FEBRUARY, 1828. Vol. II.

The Inspiration of the Scriptures.

(Continued from page 154.)

LET us now proceed to the writings of the New Testament, some of which are historical, others epistolary.

The author or founder of our religion, is Jesus Christ. By his name we are called. The Apostles are also, sometimes, called founders;* but not in the same sense as Christ. He laid the foundation of the general Church. They were his instruments in raising the superstructure. He is that Prophet whom God raised up, whom we are bound to hear in all things. He is the deputed Lawgiver, from whose mouth we have received the law of God, as the people of old did by the mouth of Moses. Christ is the Mediator of a new and better covenant. As he had his appointment from God, as his divine authority was attested, beyond all possibility of doubt, by miracles, by a voice from heaven, by his resurrection from the dead, we are bound to attend to him, since God, in these latter days, has spoken to us by his Son.

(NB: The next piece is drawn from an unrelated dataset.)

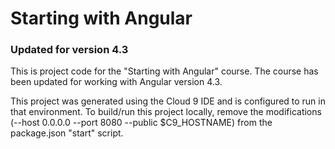 # Starting with Angular
### Updated for version 4.3

This is project code for the "Starting with Angular" course.  The course has been updated for working with Angular version 4.3.

This project was generated using the Cloud 9 IDE and is configured to run in that environment.  To build/run this project locally, remove the modifications (--host 0.0.0.0 --port 8080 --public $C9_HOSTNAME) from the package.json "start" script.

Christ has not left to the world, any record of his doctrine written by himself. He asserted himself to be the promised Messiah-the Christ; he proved his divine authority by his miracles; he declared, that the end of his mission was to save the world-to reconcile man to God. He gave but few new precepts; but he confirmed the dictates of natural reason by divine authority; he gave a new sanction to the moral precepts of the Mosaic religion, by the promise of eternal life. He broke down the partition-wall between Jew and Gentile, and enlarged the Church of God. He rescued the true principles of nature and reason, from the false glosses of pharisaical teachers, which had perverted the very design of the Mosaical precepts. He restored decayed religion, but neither gave nor insisted upon any positive institutions. All this he did by oral instruction.

* Rom. xv. 20.

1 Cor. iii. 10.

† Acts iii. 22; vii. 37.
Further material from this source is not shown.